Congress founding consensus - Constitution and mixed economy (India)
IND·1947 – 1951·Indian National Congress-dominated Interim Government, Constituent Assembly, and provisional Union government
Leaders: Jawaharlal Nehru (Prime Minister) · Vallabhbhai Patel (Deputy Prime Minister and Home Minister) · B. R. Ambedkar (Law Minister; Drafting Committee chair) · John Matthai (Finance Minister 1949-1950)
The founding consensus of the Indian republic combined parliamentary constitutionalism with a planned mixed economy. Its proponents argued that a poor, partition-scarred, newly independent federation needed a strong constitutional centre, universal citizenship, an independent judiciary, and a state capable of directing industrialisation through planning and public-sector leadership while still leaving room for a private sector.

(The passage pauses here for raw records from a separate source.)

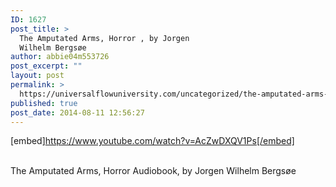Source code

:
 ```yaml
---
ID: 1627
post_title: >
  The Amputated Arms, Horror , by Jorgen
  Wilhelm Bergsøe
author: abbie04m553726
post_excerpt: ""
layout: post
permalink: >
  https://universalflowuniversity.com/uncategorized/the-amputated-arms-horror-by-jorgen-wilhelm-bergsoe/
published: true
post_date: 2014-08-11 12:56:27
---
```

[embed]https://www.youtube.com/watch?v=AcZwDXQV1Ps[/embed]</br></br>
<p>The Amputated Arms, Horror Audiobook, by Jorgen Wilhelm Bergsøe</p>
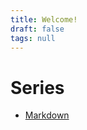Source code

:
 ```yaml
---
title: Welcome!
draft: false
tags: null
---
```


# Series

* [Markdown](Series/Markdown/00%20index.md)
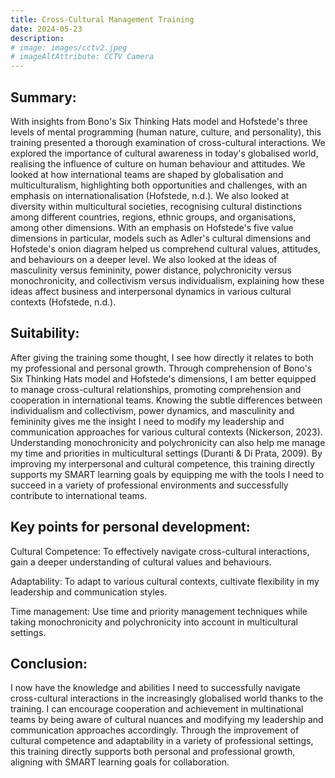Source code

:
 ```yaml
---
title: Cross-Cultural Management Training
date: 2024-05-23
description: 
# image: images/cctv2.jpeg
# imageAltAttribute: CCTV Camera
---
```


## Summary:
With insights from Bono's Six Thinking Hats model and Hofstede's three levels of mental programming (human nature, culture, and personality), this training presented a thorough examination of cross-cultural interactions. We explored the importance of cultural awareness in today's globalised world, realising the influence of culture on human behaviour and attitudes. We looked at how international teams are shaped by globalisation and multiculturalism, highlighting both opportunities and challenges, with an emphasis on internationalisation (Hofstede, n.d.). We also looked at diversity within multicultural societies, recognising cultural distinctions among different countries, regions, ethnic groups, and organisations, among other dimensions. With an emphasis on Hofstede's five value dimensions in particular, models such as Adler's cultural dimensions and Hofstede's onion diagram helped us comprehend cultural values, attitudes, and behaviours on a deeper level. We also looked at the ideas of masculinity versus femininity, power distance, polychronicity versus monochronicity, and collectivism versus individualism, explaining how these ideas affect business and interpersonal dynamics in various cultural contexts (Hofstede, n.d.).

## Suitability:
After giving the training some thought, I see how directly it relates to both my professional and personal growth. Through comprehension of Bono's Six Thinking Hats model and Hofstede's dimensions, I am better equipped to manage cross-cultural relationships, promoting comprehension and cooperation in international teams.  Knowing the subtle differences between individualism and collectivism, power dynamics, and masculinity and femininity gives me the insight I need to modify my leadership and communication approaches for various cultural contexts (Nickerson, 2023). Understanding monochronicity and polychronicity can also help me manage my time and priorities in multicultural settings (Duranti & Di Prata, 2009). By improving my interpersonal and cultural competence, this training directly supports my SMART learning goals by equipping me with the tools I need to succeed in a variety of professional environments and successfully contribute to international teams.

## Key points for personal development:
Cultural Competence: To effectively navigate cross-cultural interactions, gain a deeper understanding of cultural values and behaviours.

Adaptability: To adapt to various cultural contexts, cultivate flexibility in my leadership and communication styles.

Time management: Use time and priority management techniques while taking monochronicity and polychronicity into account in multicultural settings.

## Conclusion:
I now have the knowledge and abilities I need to successfully navigate cross-cultural interactions in the increasingly globalised world thanks to the training. I can encourage cooperation and achievement in multinational teams by being aware of cultural nuances and modifying my leadership and communication approaches accordingly. Through the improvement of cultural competence and adaptability in a variety of professional settings, this training directly supports both personal and professional growth, aligning with SMART learning goals for collaboration.
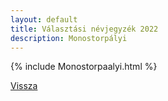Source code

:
 ```yaml
---
layout: default
title: Választási névjegyzék 2022
description: Monostorpályi
---
```


{% include Monostorpaalyi.html %}

[Vissza](./)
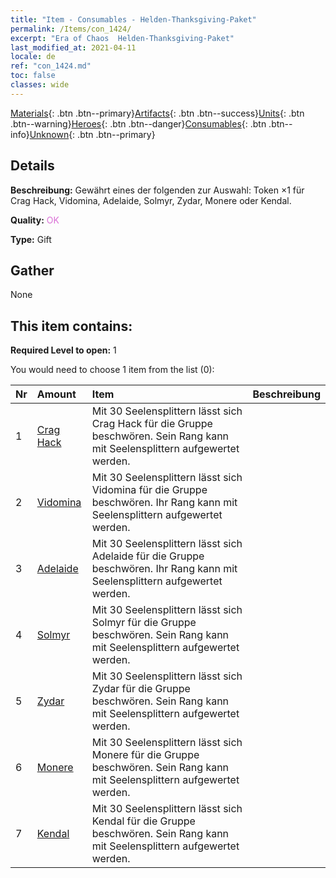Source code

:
 ```yaml
---
title: "Item - Consumables - Helden-Thanksgiving-Paket"
permalink: /Items/con_1424/
excerpt: "Era of Chaos  Helden-Thanksgiving-Paket"
last_modified_at: 2021-04-11
locale: de
ref: "con_1424.md"
toc: false
classes: wide
---
```

 [Materials](/de/Items/){: .btn .btn--primary}[Artifacts](/de/Items/Artifacts/){: .btn .btn--success}[Units](/de/Items/Units/){: .btn .btn--warning}[Heroes](/de/Items/Heroes/){: .btn .btn--danger}[Consumables](/de/Items/Consumables/){: .btn .btn--info}[Unknown](/de/Items/Unknown/){: .btn .btn--primary}

## Details
 **Beschreibung:** Gewährt eines der folgenden zur Auswahl: Token ×1 für Crag Hack, Vidomina, Adelaide, Solmyr, Zydar, Monere oder Kendal.

 **Quality:** <span style="color: #DA70D6">OK</span>

 **Type:** Gift

## Gather

  None

## This item contains:

 **Required Level to open:** 1

 You would need to choose 1 item from the list (0):

  | Nr | Amount |     Item    | Beschreibung |
  |:---|:-------|:------------|:-----------:|
  | 1 | [Crag Hack](/de/Items/her_375/) | Mit 30 Seelensplittern lässt sich Crag Hack für die Gruppe beschwören. Sein Rang kann mit Seelensplittern aufgewertet werden. | 
  | 2 | [Vidomina](/de/Items/her_372/) | Mit 30 Seelensplittern lässt sich Vidomina für die Gruppe beschwören. Ihr Rang kann mit Seelensplittern aufgewertet werden. | 
  | 3 | [Adelaide](/de/Items/her_359/) | Mit 30 Seelensplittern lässt sich Adelaide für die Gruppe beschwören. Ihr Rang kann mit Seelensplittern aufgewertet werden. | 
  | 4 | [Solmyr](/de/Items/her_386/) | Mit 30 Seelensplittern lässt sich Solmyr für die Gruppe beschwören. Sein Rang kann mit Seelensplittern aufgewertet werden. | 
  | 5 | [Zydar](/de/Items/her_385/) | Mit 30 Seelensplittern lässt sich Zydar für die Gruppe beschwören. Sein Rang kann mit Seelensplittern aufgewertet werden. | 
  | 6 | [Monere](/de/Items/her_379/) | Mit 30 Seelensplittern lässt sich Monere für die Gruppe beschwören. Sein Rang kann mit Seelensplittern aufgewertet werden. | 
  | 7 | [Kendal](/de/Items/her_363/) | Mit 30 Seelensplittern lässt sich Kendal für die Gruppe beschwören. Sein Rang kann mit Seelensplittern aufgewertet werden. | 
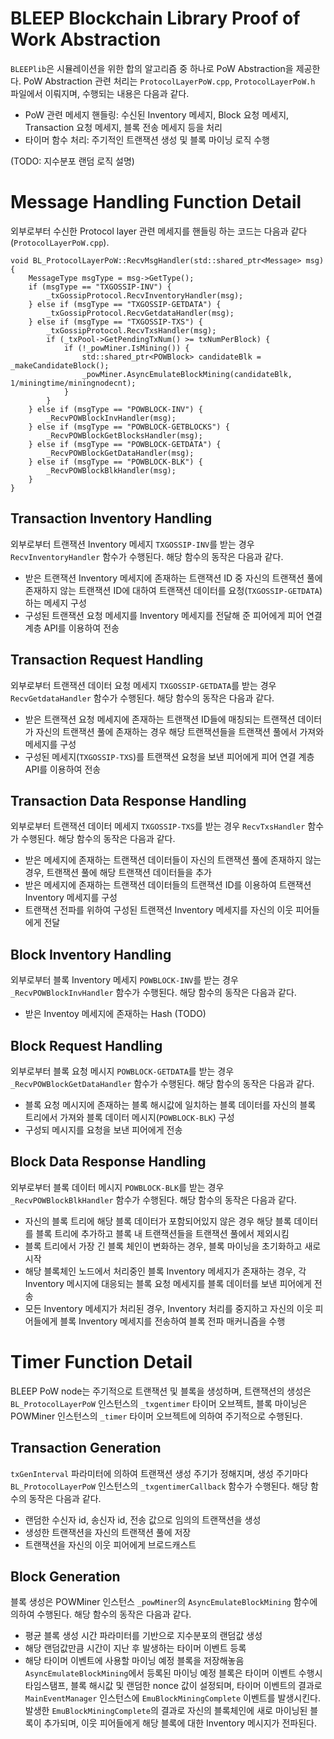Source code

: # BLEEP Blockchain Library Proof of Work Abstraction
`BLEEPlib`은 시뮬레이션을 위한 합의 알고리즘 중 하나로 PoW Abstraction을 제공한다. PoW Abstraction 관련 처리는 `ProtocolLayerPoW.cpp`, `ProtocolLayerPoW.h` 파일에서 이뤄지며, 수행되는 내용은 다음과 같다.
- PoW 관련 메세지 핸들링: 수신된 Inventory 메세지, Block 요청 메세지, Transaction 요청 메세지, 블록 전송 메세지 등을 처리
- 타이머 함수 처리: 주기적인 트랜잭션 생성 및 블록 마이닝 로직 수행

(TODO: 지수분포 랜덤 로직 설명)

# Message Handling Function Detail
외부로부터 수신한 Protocol layer 관련 메세지를 핸들링 하는 코드는 다음과 같다 (`ProtocolLayerPoW.cpp`).
```
void BL_ProtocolLayerPoW::RecvMsgHandler(std::shared_ptr<Message> msg) {
    MessageType msgType = msg->GetType();
    if (msgType == "TXGOSSIP-INV") {
        _txGossipProtocol.RecvInventoryHandler(msg);
    } else if (msgType == "TXGOSSIP-GETDATA") {
        _txGossipProtocol.RecvGetdataHandler(msg);
    } else if (msgType == "TXGOSSIP-TXS") {
        _txGossipProtocol.RecvTxsHandler(msg);
        if (_txPool->GetPendingTxNum() >= txNumPerBlock) {
            if (!_powMiner.IsMining()) {
                std::shared_ptr<POWBlock> candidateBlk = _makeCandidateBlock();
                _powMiner.AsyncEmulateBlockMining(candidateBlk, 1/miningtime/miningnodecnt);
            }
        }
    } else if (msgType == "POWBLOCK-INV") {
        _RecvPOWBlockInvHandler(msg);
    } else if (msgType == "POWBLOCK-GETBLOCKS") {
        _RecvPOWBlockGetBlocksHandler(msg);
    } else if (msgType == "POWBLOCK-GETDATA") {
        _RecvPOWBlockGetDataHandler(msg);
    } else if (msgType == "POWBLOCK-BLK") {
        _RecvPOWBlockBlkHandler(msg);
    }
}
```
## Transaction Inventory Handling
외부로부터 트랜잭션 Inventory 메세지 `TXGOSSIP-INV`를 받는 경우 `RecvInventoryHandler` 함수가 수행된다. 해당 함수의 동작은 다음과 같다.
- 받은 트랜잭션 Inventory 메세지에 존재하는 트랜잭션 ID 중 자신의 트랜잭션 풀에 존재하지 않는 트랜잭션 ID에 대하여 트랜잭션 데이터를 요청(`TXGOSSIP-GETDATA`)하는 메세지 구성
- 구성된 트랜잭션 요청 메세지를 Inventory 메세지를 전달해 준 피어에게 피어 연결 계층 API를 이용하여 전송
## Transaction Request Handling
외부로부터 트랜잭션 데이터 요청 메세지 `TXGOSSIP-GETDATA`를 받는 경우 `RecvGetdataHandler` 함수가 수행된다. 해당 함수의 동작은 다음과 같다.
- 받은 트랜잭션 요청 메세지에 존재하는 트랜잭션 ID들에 매칭되는 트랜잭션 데이터가 자신의 트랜잭션 풀에 존재하는 경우 해당 트랜잭션들을 트랜잭션 풀에서 가져와 메세지를 구성
- 구성된 메세지(`TXGOSSIP-TXS`)를 트랜잭션 요청을 보낸 피어에게 피어 연결 계층 API를 이용하여 전송
## Transaction Data Response Handling
외부로부터 트랜잭션 데이터 메세지 `TXGOSSIP-TXS`를 받는 경우 `RecvTxsHandler` 함수가 수행된다. 해당 함수의 동작은 다음과 같다.
- 받은 메세지에 존재하는 트랜잭션 데이터들이 자신의 트랜잭션 풀에 존재하지 않는 경우, 트랜잭션 풀에 해당 트랜잭션 데이터들을 추가
- 받은 메세지에 존재하는 트랜잭션 데이터들의 트랜잭션 ID를 이용하여 트랜잭션 Inventory 메세지를 구성
- 트랜잭션 전파를 위하여 구성된 트랜잭션 Inventory 메세지를 자신의 이웃 피어들에게 전달
## Block Inventory Handling
외부로부터 블록 Inventory 메세지 `POWBLOCK-INV`를 받는 경우 `_RecvPOWBlockInvHandler` 함수가 수행된다. 해당 함수의 동작은 다음과 같다.
- 받은 Inventoy 메세지에 존재하는 Hash (TODO)
## Block Request Handling
외부로부터 블록 요청 메시지 `POWBLOCK-GETDATA`를 받는 경우 `_RecvPOWBlockGetDataHandler` 함수가 수행된다. 해당 함수의 동작은 다음과 같다.
- 블록 요청 메시지에 존재하는 블록 해시값에 일치하는 블록 데이터를 자신의 블록 트리에서 가져와 블록 데이터 메시지(`POWBLOCK-BLK`) 구성
- 구성되 메시지를 요청을 보낸 피어에게 전송
## Block Data Response Handling
외부로부터 블록 데이터 메시지 `POWBLOCK-BLK`를 받는 경우 `_RecvPOWBlockBlkHandler` 함수가 수행된다. 해당 함수의 동작은 다음과 같다.
- 자신의 블록 트리에 해당 블록 데이터가 포함되어있지 않은 경우 해당 블록 데이터를 블록 트리에 추가하고 블록 내 트랜잭션들을 트랜잭션 풀에서 제외시킴
- 블록 트리에서 가장 긴 블록 체인이 변화하는 경우, 블록 마이닝을 초기화하고 새로 시작
- 해당 블록체인 노드에서 처리중인 블록 Inventory 메세지가 존재하는 경우, 각 Inventory 메시지에 대응되는 블록 요청 메세지를 블록 데이터를 보낸 피어에게 전송
- 모든 Inventory 메세지가 처리된 경우, Inventory 처리를 중지하고 자신의 이웃 피어들에게 블록 Inventory 메세지를 전송하여 블록 전파 매커니즘을 수행

# Timer Function Detail
BLEEP PoW node는 주기적으로 트랜잭션 및 블록을 생성하며, 트랜잭션의 생성은 `BL_ProtocolLayerPoW` 인스턴스의 `_txgentimer` 타이머 오브젝트, 블록 마이닝은 POWMiner 인스턴스의 `_timer` 타이머 오브젝트에 의하여 주기적으로 수행된다.
## Transaction Generation
`txGenInterval` 파라미터에 의하여 트랜잭션 생성 주기가 정해지며, 생성 주기마다 `BL_ProtocolLayerPoW` 인스턴스의 `_txgentimerCallback` 함수가 수행된다. 해당 함수의 동작은 다음과 같다.
- 랜덤한 수신자 id, 송신자 id, 전송 값으로 임의의 트랜잭션을 생성
- 생성한 트랜잭션을 자신의 트랜잭션 풀에 저장
- 트랜잭션을 자신의 이웃 피어에게 브로드캐스트
## Block Generation
블록 생성은 POWMiner 인스턴스 `_powMiner`의 `AsyncEmulateBlockMining` 함수에 의하여 수행된다. 해당 함수의 동작은 다음과 같다.
- 평균 블록 생성 시간 파라미터를 기반으로 지수분포의 랜덤값 생성
- 해당 랜덤값만큼 시간이 지난 후 발생하는 타이머 이벤트 등록
- 해당 타이머 이벤트에 사용할 마이닝 예정 블록을 저장해놓음
`AsyncEmulateBlockMining`에서 등록된 마이닝 예정 블록은 타이머 이벤트 수행시 타임스탬프, 블록 해시값 및 랜덤한 nonce 값이 설정되며, 타이머 이벤트의 결과로 `MainEventManager` 인스턴스에 `EmuBlockMiningComplete` 이벤트를 발생시킨다.
발생한 `EmuBlockMiningComplete`의 결과로 자신의 블록체인에 새로 마이닝된 블록이 추가되며, 이웃 피어들에게 해당 블록에 대한 Inventory 메시지가 전파된다.

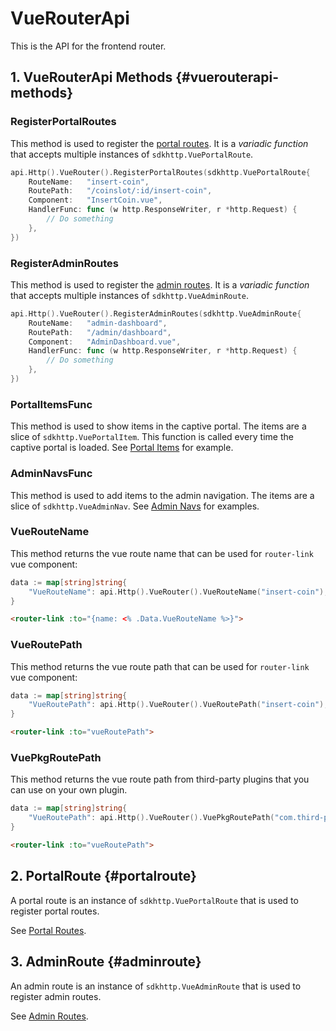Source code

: # VueRouterApi

This is the API for the frontend router.

## 1. VueRouterApi Methods {#vuerouterapi-methods}

### RegisterPortalRoutes

This method is used to register the [portal routes](#portalroute). It is a *variadic function* that accepts multiple instances of `sdkhttp.VuePortalRoute`.

```go
api.Http().VueRouter().RegisterPortalRoutes(sdkhttp.VuePortalRoute{
    RouteName:   "insert-coin",
    RoutePath:   "/coinslot/:id/insert-coin",
    Component:   "InsertCoin.vue",
    HandlerFunc: func (w http.ResponseWriter, r *http.Request) {
        // Do something
    },
})
```

### RegisterAdminRoutes

This method is used to register the [admin routes](#adminroute). It is a *variadic function* that accepts multiple instances of `sdkhttp.VueAdminRoute`.

```go
api.Http().VueRouter().RegisterAdminRoutes(sdkhttp.VueAdminRoute{
    RouteName:   "admin-dashboard",
    RoutePath:   "/admin/dashboard",
    Component:   "AdminDashboard.vue",
    HandlerFunc: func (w http.ResponseWriter, r *http.Request) {
        // Do something
    },
})
```

### PortalItemsFunc

This method is used to show items in the captive portal.
The items are a slice of `sdkhttp.VuePortalItem`.
This function is called every time the captive portal is loaded.
See [Portal Items](../guides/portal-items.md) for example.

### AdminNavsFunc

This method is used to add items to the admin navigation.
The items are a slice of `sdkhttp.VueAdminNav`.
See [Admin Navs](../guides/admin-navs.md) for examples.

### VueRouteName

This method returns the vue route name that can be used for `router-link` vue component:

```go
data := map[string]string{
    "VueRouteName": api.Http().VueRouter().VueRouteName("insert-coin"),
}
```

```html
<router-link :to="{name: <% .Data.VueRouteName %>}">
```

### VueRoutePath

This method returns the vue route path that can be used for `router-link` vue component:

```go
data := map[string]string{
    "VueRoutePath": api.Http().VueRouter().VueRoutePath("insert-coin"),
}
```

```html
<router-link :to="vueRoutePath">
```

### VuePkgRoutePath

This method returns the vue route path from third-party plugins that you can use on your own plugin.

```go
data := map[string]string{
    "VueRoutePath": api.Http().VueRouter().VuePkgRoutePath("com.third-party.plugin", "third-party-route"),
}
```

```html
<router-link :to="vueRoutePath">
```

## 2. PortalRoute {#portalroute}

A portal route is an instance of `sdkhttp.VuePortalRoute` that is used to register portal routes.

See [Portal Routes](../guides/routes-and-links.md#portal-routes).

## 3. AdminRoute {#adminroute}

An admin route is an instance of `sdkhttp.VueAdminRoute` that is used to register admin routes.

See [Admin Routes](../guides/routes-and-links.md#admin-routes).
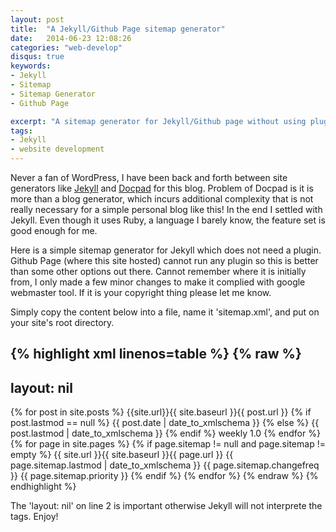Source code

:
 ```yaml
---
layout: post
title:  "A Jekyll/Github Page sitemap generator"
date:   2014-06-23 12:08:26
categories: "web-develop"
disqus: true
keywords:
- Jekyll
- Sitemap
- Sitemap Generator
- Github Page

excerpt: "A sitemap generator for Jekyll/Github page without using plugin"
tags:
- Jekyll
- website development
---
```


Never a fan of WordPress, I have been back and forth between
site generators like [Jekyll](http://http://jekyllrb.com/) and
[Docpad](http://docpad.org/) for this blog. Problem of Docpad is it is more than a blog generator,
which incurs additional complexity that is not really necessary for a simple
personal blog like this! In the end I settled with Jekyll.
Even though it uses Ruby, a language
I barely know, the feature set is good enough for me.

Here is a simple sitemap generator for Jekyll which does not need a plugin.
Github Page (where this site hosted) cannot run any plugin so this is better
than some other options out there. Cannot remember where it is initially from,
I only made a few minor changes to make it complied
with google webmaster tool. If it is your copyright thing please let me know.

Simply copy the content below into a file, name it 'sitemap.xml', and put on your site's
root directory.

{% highlight xml linenos=table %}
{% raw %}  
---
layout: nil
---
<?xml version="1.0" encoding="UTF-8"?>
<urlset xmlns:xsi="http://www.w3.org/2001/XMLSchema-instance"
  xsi:schemaLocation="http://www.sitemaps.org/schemas/sitemap/0.9
  http://www.sitemaps.org/schemas/sitemap/0.9/sitemap.xsd"
  xmlns="http://www.sitemaps.org/schemas/sitemap/0.9">
  {% for post in site.posts %}
  <url>
    <loc>{{site.url}}{{ site.baseurl }}{{ post.url }}</loc>
    {% if post.lastmod == null %}
    <lastmod>{{ post.date | date_to_xmlschema }}</lastmod>
    {% else %}
    <lastmod>{{ post.lastmod | date_to_xmlschema }}</lastmod>
    {% endif %}
    <changefreq>weekly</changefreq>
    <priority>1.0</priority>
  </url>
  {% endfor %}
  {% for page in site.pages %}
  {% if page.sitemap != null and page.sitemap != empty %}
  <url>
    <loc>{{ site.url }}{{ site.baseurl }}{{ page.url }}</loc>
    <lastmod>{{ page.sitemap.lastmod | date_to_xmlschema }}</lastmod>
    <changefreq>{{ page.sitemap.changefreq }}</changefreq>
    <priority>{{ page.sitemap.priority }}</priority>
  </url>
  {% endif %}
  {% endfor %}
</urlset>
{% endraw %}
{% endhighlight %}

The 'layout: nil' on line 2 is important otherwise Jekyll will not interprete
the tags. Enjoy!
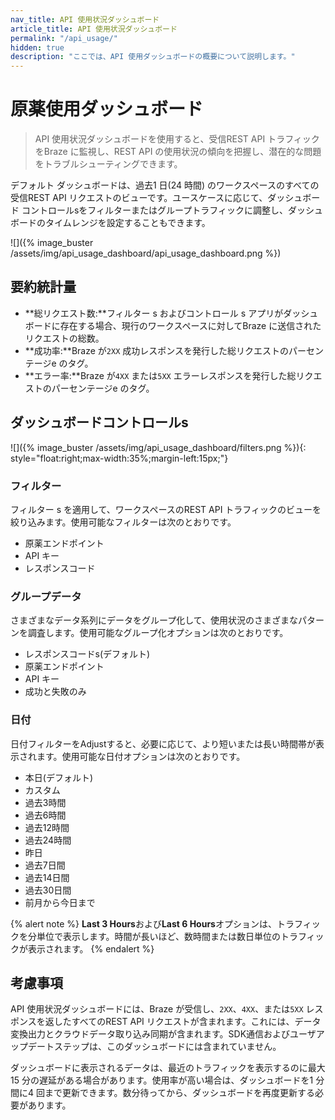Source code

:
 ```yaml
---
nav_title: API 使用状況ダッシュボード
article_title: API 使用状況ダッシュボード
permalink: "/api_usage/"
hidden: true
description: "ここでは、API 使用ダッシュボードの概要について説明します。"
---
```


# 原薬使用ダッシュボード

> API 使用状況ダッシュボードを使用すると、受信REST API トラフィックをBraze に監視し、REST API の使用状況の傾向を把握し、潜在的な問題をトラブルシューティングできます。

デフォルト ダッシュボードは、過去1 日(24 時間) のワークスペースのすべての受信REST API リクエストのビューです。ユースケースに応じて、ダッシュボード コントロールsをフィルターまたはグループトラフィックに調整し、ダッシュボードのタイムレンジを設定することもできます。

![]({% image_buster /assets/img/api_usage_dashboard/api_usage_dashboard.png %})

## 要約統計量

- **総リクエスト数:**フィルター s およびコントロール s アプリがダッシュボードに存在する場合、現行のワークスペースに対してBraze に送信されたリクエストの総数。
- **成功率:**Braze が`2XX` 成功レスポンスを発行した総リクエストのパーセンテージe のタグ。
- **エラー率:**Braze が`4XX` または`5XX` エラーレスポンスを発行した総リクエストのパーセンテージe のタグ。

## ダッシュボードコントロールs

![]({% image_buster /assets/img/api_usage_dashboard/filters.png %}){: style="float:right;max-width:35%;margin-left:15px;"}

### フィルター

フィルター s を適用して、ワークスペースのREST API トラフィックのビューを絞り込みます。使用可能なフィルターは次のとおりです。

- 原薬エンドポイント
- API キー
- レスポンスコード

### グループデータ

さまざまなデータ系列にデータをグループ化して、使用状況のさまざまなパターンを調査します。使用可能なグループ化オプションは次のとおりです。

- レスポンスコードs(デフォルト)
- 原薬エンドポイント
- API キー
- 成功と失敗のみ

### 日付

日付フィルターをAdjustすると、必要に応じて、より短いまたは長い時間帯が表示されます。使用可能な日付オプションは次のとおりです。

- 本日(デフォルト)
- カスタム
- 過去3時間
- 過去6時間
- 過去12時間
- 過去24時間
- 昨日
- 過去7日間
- 過去14日間
- 過去30日間
- 前月から今日まで

{% alert note %}
**Last 3 Hours**および**Last 6 Hours**オプションは、トラフィックを分単位で表示します。時間が長いほど、数時間または数日単位のトラフィックが表示されます。
{% endalert %}

## 考慮事項

API 使用状況ダッシュボードには、Braze が受信し、`2XX`、`4XX`、または`5XX` レスポンスを返したすべてのREST API リクエストが含まれます。これには、データ変換出力とクラウドデータ取り込み同期が含まれます。SDK通信およびユーザアップデートステップは、このダッシュボードには含まれていません。

ダッシュボードに表示されるデータは、最近のトラフィックを表示するのに最大15 分の遅延がある場合があります。使用率が高い場合は、ダッシュボードを1 分間に4 回まで更新できます。数分待ってから、ダッシュボードを再度更新する必要があります。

The 1948 Industrial Policy Resolution, the 1950 Constitution, and the Planning Commission institutionalised the basic architecture that later matured into the License Raj and Five-Year Plan order.
Policy-content fingerprint — how the framework codes this movement on its axes
Independence of the judiciary from executive and legislative encroachment. Specifically captures court-packing, selective prosecution, judicial reshuffles.
increased · strong
stronger judicial independence
The new Supreme Court and constitutional-review architecture gave the judiciary a strong autonomous role.
Commitment to social citizenship and planned development overlapped with social-democratic state-building, though within a poorer postcolonial setting.